The group’s funds come from fees of $45 per player, fundraisers, concession sales and T-shirts, VanZanten said. The money is spent on uniforms, volleyball nets and volleyballs at $25 apiece for 18 teams. The nonprofit program’s 36 coaches all volunteer, she said.
The teams practice at North Oakview Elementary and host games at Highlands Middle School. They compete against teams from the Kenowa Hills, Rockford, Sparta, Coopersville and Tri County Area school districts. Like other community sports groups, they are charged for use of school facilities, must file financial reports and have their volunteers undergo state police background checks.
Similar Problems Elsewhere
Other Kent County districts have faced financial abuses by parent-based groups in recent years, and have also taken measures to prevent them.
In 2011, a former treasurer of Lowell Area Schools Athletic Boosters pleaded guilty to embezzlement, was sentenced to jail time and ordered to repay the boosters $98,588, authorities said. The boosters are a nonprofit separate from Lowell Area Schools.
Superintendent Greg Pratt said the athletic boosters subsequently revised their policies, and that the school district reached out to other groups to make sure they had adequate safeguards. The school district works closely with groups such as a wrestling club and band boosters and regularly reviews procedures with community nonprofits, Pratt said.
“All these people have such great intentions,” Pratt said. “They work really hard on behalf of their organizations, and they want to see a tremendous amount of success. But that can really go awry very quickly by one person’s poor choice.”
In Caledonia Community Schools, the former treasurer of the Caledonia Elementary School PTO was sentenced in 2006 to five years’ probation for embezzlement and ordered to repay more than $45,000, according to authorities. Superintendent Randy Rodriguez, who was principal of Caledonia Elementary at the time, said she made restitution in full.
To discourage such incidents, the district has given PTOs and sports boosters software programs to help manage their bookkeeping, Rodriguez said. The schools encourage groups to perform audits as registered nonprofits, and this year began requiring organization leaders to attend presentations by the district finance director.
“It brings a consistency to how our organizations manage money,” Rodriguez said. “It doesn’t change with each new board or treasurer that comes in.”
Worthwhile Risks, Personal Hurts
Though they can’t completely eliminate the risk of financial or other misdeeds by community-based organizations, officials say, the risk is more than offset by significant benefits.

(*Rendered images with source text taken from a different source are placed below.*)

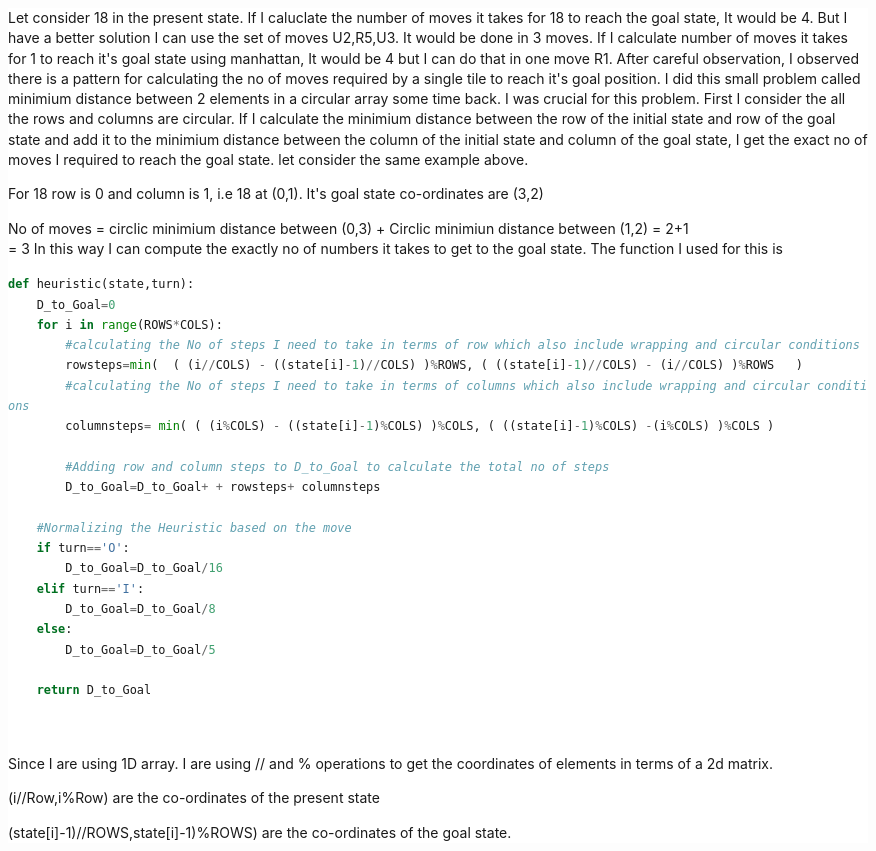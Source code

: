 Let consider 18 in the present state. If I caluclate the number of moves it takes for 18 to reach the goal state, It would be 4. But I have a better solution I can use the set of moves U2,R5,U3. It would be done in 3 moves. If I calculate number of moves it takes for 1 to reach it's goal state using manhattan, It would be 4 but I can do that in one move R1. After careful observation, I observed there is a pattern for calculating the no of moves required by a single tile to reach it's goal position. I did this small problem called minimium distance between 2 elements in a circular array some time back. I was crucial for this problem. First I consider the all the rows and columns are circular. If I calculate the minimium distance between the row of the initial state and row of the goal state and add it to the minimium distance between the column of the initial state and column of the goal state, I get the exact no of moves I required to reach the goal state. let consider the same example above.

For 18 row is 0 and column is 1, i.e 18 at (0,1). It's goal state co-ordinates are (3,2) 

No of moves = circlic minimium distance between (0,3) + Circlic minimiun distance between (1,2)
            = 2+1  
            = 3
In this way I can compute the exactly no of numbers it takes to get to the goal state.
The function I used for this is
```python
def heuristic(state,turn):
    D_to_Goal=0
    for i in range(ROWS*COLS):
        #calculating the No of steps I need to take in terms of row which also include wrapping and circular conditions
        rowsteps=min(  ( (i//COLS) - ((state[i]-1)//COLS) )%ROWS, ( ((state[i]-1)//COLS) - (i//COLS) )%ROWS   )
        #calculating the No of steps I need to take in terms of columns which also include wrapping and circular conditions
        columnsteps= min( ( (i%COLS) - ((state[i]-1)%COLS) )%COLS, ( ((state[i]-1)%COLS) -(i%COLS) )%COLS )
        
        #Adding row and column steps to D_to_Goal to calculate the total no of steps
        D_to_Goal=D_to_Goal+ + rowsteps+ columnsteps
        
    #Normalizing the Heuristic based on the move
    if turn=='O':
        D_to_Goal=D_to_Goal/16
    elif turn=='I':
        D_to_Goal=D_to_Goal/8
    else:
        D_to_Goal=D_to_Goal/5
    
    return D_to_Goal
    
    
```
Since I are using 1D array. I are using // and % operations to get the coordinates of elements in terms of a 2d matrix.

(i//Row,i%Row) are the co-ordinates of the present state

(state[i]-1)//ROWS,state[i]-1)%ROWS) are the co-ordinates of the goal state.
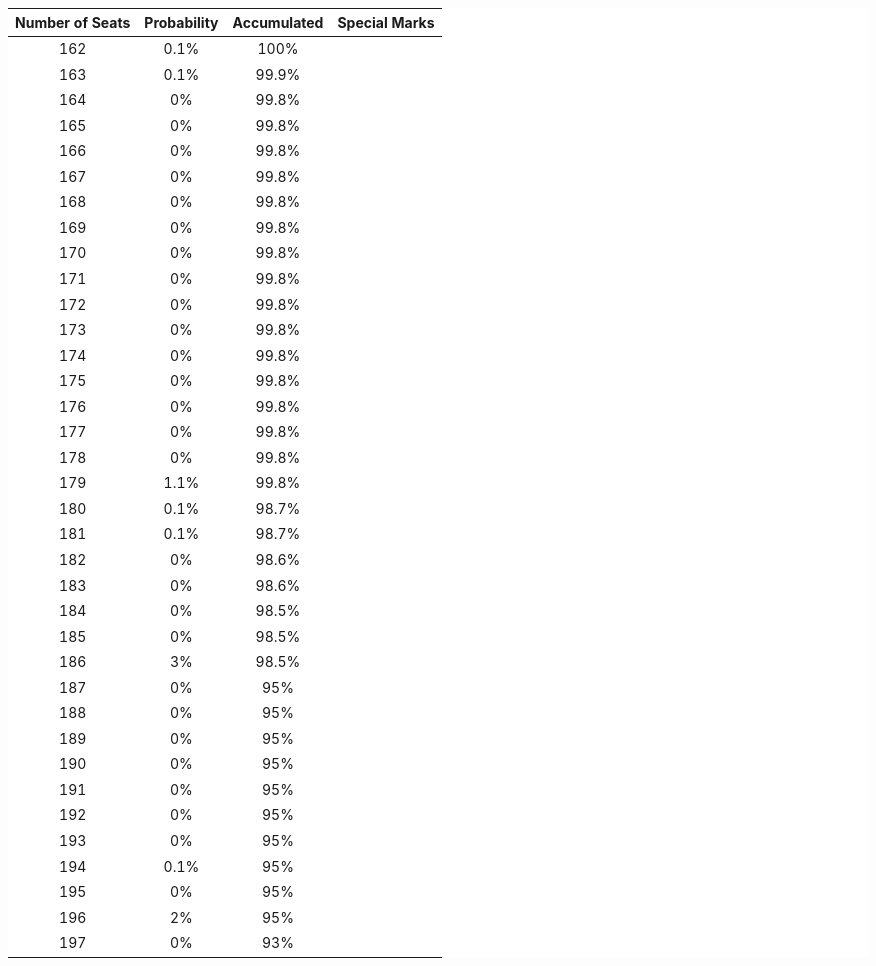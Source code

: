 | Number of Seats | Probability | Accumulated | Special Marks |
|:---------------:|:-----------:|:-----------:|:-------------:|
| 162 | 0.1% | 100% |  |
| 163 | 0.1% | 99.9% |  |
| 164 | 0% | 99.8% |  |
| 165 | 0% | 99.8% |  |
| 166 | 0% | 99.8% |  |
| 167 | 0% | 99.8% |  |
| 168 | 0% | 99.8% |  |
| 169 | 0% | 99.8% |  |
| 170 | 0% | 99.8% |  |
| 171 | 0% | 99.8% |  |
| 172 | 0% | 99.8% |  |
| 173 | 0% | 99.8% |  |
| 174 | 0% | 99.8% |  |
| 175 | 0% | 99.8% |  |
| 176 | 0% | 99.8% |  |
| 177 | 0% | 99.8% |  |
| 178 | 0% | 99.8% |  |
| 179 | 1.1% | 99.8% |  |
| 180 | 0.1% | 98.7% |  |
| 181 | 0.1% | 98.7% |  |
| 182 | 0% | 98.6% |  |
| 183 | 0% | 98.6% |  |
| 184 | 0% | 98.5% |  |
| 185 | 0% | 98.5% |  |
| 186 | 3% | 98.5% |  |
| 187 | 0% | 95% |  |
| 188 | 0% | 95% |  |
| 189 | 0% | 95% |  |
| 190 | 0% | 95% |  |
| 191 | 0% | 95% |  |
| 192 | 0% | 95% |  |
| 193 | 0% | 95% |  |
| 194 | 0.1% | 95% |  |
| 195 | 0% | 95% |  |
| 196 | 2% | 95% |  |
| 197 | 0% | 93% |  |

“We wouldn’t be able to provide near the enrichments to our kids without the support of our parents and our community,” Rodriguez said. “We couldn’t do it without them.”
“The positives far outweigh the negatives,” Pratt agreed. “We have thousands of volunteers giving thousands of hours across Kent County (who) enhance our students’ lives by what they do.”
However, Pratt admitted such incidents hurt the schools’ image, adding, “We always want to be good stewards. When you have someone close to you who broke that trust, it feels like a reflection on the whole community, especially in a small community like ours.”
That broken trust can hurt on a personal level, too. VanZanten, head of Northview Girls Youth Volleyball, said she was friends with Maas-Rasmussen and had one of her daughters in class. VanZanten called the incident “devastating” for herself and sad for all involved.
“You trust somebody and give them the benefit of the doubt,” VanZanten said. “You never suspect they’re making such poor choices.
“I hope we don’t have to go through something like this again in Northview. It shows you really have to be careful.”